Für den dritten und letzten Teil von "Genius" hat der Italiener Daniele Liverani(Empty Tremor) wieder eine Starriege an Sängern zusammengetrommelt. Genius-Dauerbrenner Daniel Gildenlöw (Pain of Salvation) ist wieder dabei, außerdem dieses Mal Jorn Lande (Ex-Masterplan), Andrea Dätwyler (Lunatica), Toby Hitchcock (Pride of Lions) und zum zweiten Mal Eric Martin (Mr. Big). Allerdings musste die Hauptrolle neu besetzt werden. Für den krankheitsbedingt ausgefallenen Mark Boals ist D.C. Cooper (Silent Force) eingesprungen, der sich aber keinesfalls als Notlösung erweist.
Musikalisch sind die 78 Minuten von "The Final Surprise" alles andere als eine "Überraschung" und klingen stilistisch und soundtechnisch exakt wie die beiden Vorgänger. Liverani hat einen Mix aus Rockmusik mit 80er-Touch und melodischen und temporeichen Heavy-Metal-Stücken komponiert - ausnahmslos gut, stellenweise sehr gut, aber selten genial. Auffällig sind erneut die zahlreichen Chor-Arrangements, die gewohnt brillant von Oliver Hartmann umgesetzt werden, der u.a. auch für Helloween und Hammerfall Chöre singt. So darf fast jeder Sänger mal in klassischer Theater-Manier mit dem Chor im Call-And-Response-Stil trällern. Das verleiht der "Rockoper" auch im dritten Teil einen epischen Bombast-Anstrich.
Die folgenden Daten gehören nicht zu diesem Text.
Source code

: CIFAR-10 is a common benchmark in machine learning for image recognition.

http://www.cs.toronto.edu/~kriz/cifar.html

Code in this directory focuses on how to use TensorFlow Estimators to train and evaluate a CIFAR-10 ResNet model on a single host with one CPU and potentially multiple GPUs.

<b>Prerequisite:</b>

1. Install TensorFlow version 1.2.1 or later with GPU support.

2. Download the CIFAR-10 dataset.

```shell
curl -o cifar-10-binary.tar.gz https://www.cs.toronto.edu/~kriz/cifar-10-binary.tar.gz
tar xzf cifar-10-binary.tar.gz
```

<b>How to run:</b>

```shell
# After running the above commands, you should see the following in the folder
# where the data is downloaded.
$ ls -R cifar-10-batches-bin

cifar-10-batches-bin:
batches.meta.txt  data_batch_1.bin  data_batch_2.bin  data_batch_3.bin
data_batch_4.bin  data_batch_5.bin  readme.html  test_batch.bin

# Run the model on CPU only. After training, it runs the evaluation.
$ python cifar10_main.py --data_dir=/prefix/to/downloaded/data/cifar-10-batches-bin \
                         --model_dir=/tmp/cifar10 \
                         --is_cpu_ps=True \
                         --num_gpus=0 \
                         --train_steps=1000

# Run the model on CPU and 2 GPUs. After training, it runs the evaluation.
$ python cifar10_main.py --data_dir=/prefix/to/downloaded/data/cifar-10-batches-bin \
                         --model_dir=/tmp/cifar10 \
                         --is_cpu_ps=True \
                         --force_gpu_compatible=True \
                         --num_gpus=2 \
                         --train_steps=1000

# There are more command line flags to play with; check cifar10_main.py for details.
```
Nur manchmal, da wird es ein wenig zu viel Bombast, wirkt etwas überladen.
Besonders gut anzuhören sind die zahlreichen Gesangsduette und -duelle: D.C. Cooper und Gildenlöw im melodischen Double-Bass-Mitsinger JUMP OFF THIS TRAIN, Lande und Gildenlöw im dramatischen inszenierten Kampf um Leben und Tod bei LET ME LIVE, D.C. Cooper und Hitchcock im schleppenden Mid-Tempo-Stück INSIDE THESE MEMORIES. Die Melodien überschneiden und ergänzen sich vorzüglich, obwohl die Sänger nie zusammen im Studio waren und jeder seinen Part "zu Hause" aufgenommen hat. Hin und wieder haben manche Passagen aber auch Überlänge. Bei dem vielen Text, den die Sänger hier quasi als Schauspieler runterzusingen haben, wird nicht immer genügend Wert auf markante Hooklines gelegt. So plätschern die abschließenden Tracks DREAM IN LIBERTY und vor allem THE FINAL SURPRISE leider ohne viel Spektakuläres dahin.
Eines ist Liverani aber besser gelungen als je zuvor: Er hat seine Songs - wenn auch musikalisch wenig revolutionär - den jeweiligen Sängern brillant auf ihre Stimmen geschneidert. Beim 80er-Jahre-Poprocker BACK TO LIFE im Stile von Foreigner, Survivor & Co. kann Toby Hitchcock mit irre hohen Gesangslinien seine Power rauslassen und klingt mehr als einmal wie Totos Bobby Kimball. Ein weiteres Highlight ist das von Eric Martin interpretierte ALIVE AND SAVE - eine sehr interessante Mischung aus einer Strophe, die genau so gut von seiner Band Mr.Big stammen könnte, und einer überraschend düsteren Heavy-Hookline im Refrain, die schon eher an Black Sabbath erinnert. Auch Jorn Lande kann bei seinem aggressiven Speed-Metal-Soloauftritt NO MORE CHANCES Glanzpunkte setzen - Gildenlöw mit seiner sensationellen Wandelbarkeit von bösartig düster (am Ende von JUMP OFF THIS TRAIN) bis hin zu herzerweichend klagend (I DIE).
Die abschließende Genius-Episode bietet also viel qualitativ Hochwertiges, hätte aber an der ein oder anderen Stelle noch einen Feinschliff gebrauchen können. Die Tatsache, dass Teil 3 der Rockoper genau so klingt wie die Teile 1 und 2 stellt deren Besitzer vor eine schwierige Wahl: Kaufen, damit man alles hat? Oder lässt man es bleiben, weil es nix Neues gibt? Eher kaufen, die neuen Sänger machen es wert. Der Titel "The Final Surprise" bezieht sich allerdings nur auf die Story, in der Genius endlich zurückkehrt in unsere Realität und dabei zusammen mit seinem Freund Twinspirit 32 den Aufpassern der Traumwelt noch ein paar Schnippchen schlägt. Musikalische "Überraschungen": Fehlanzeige.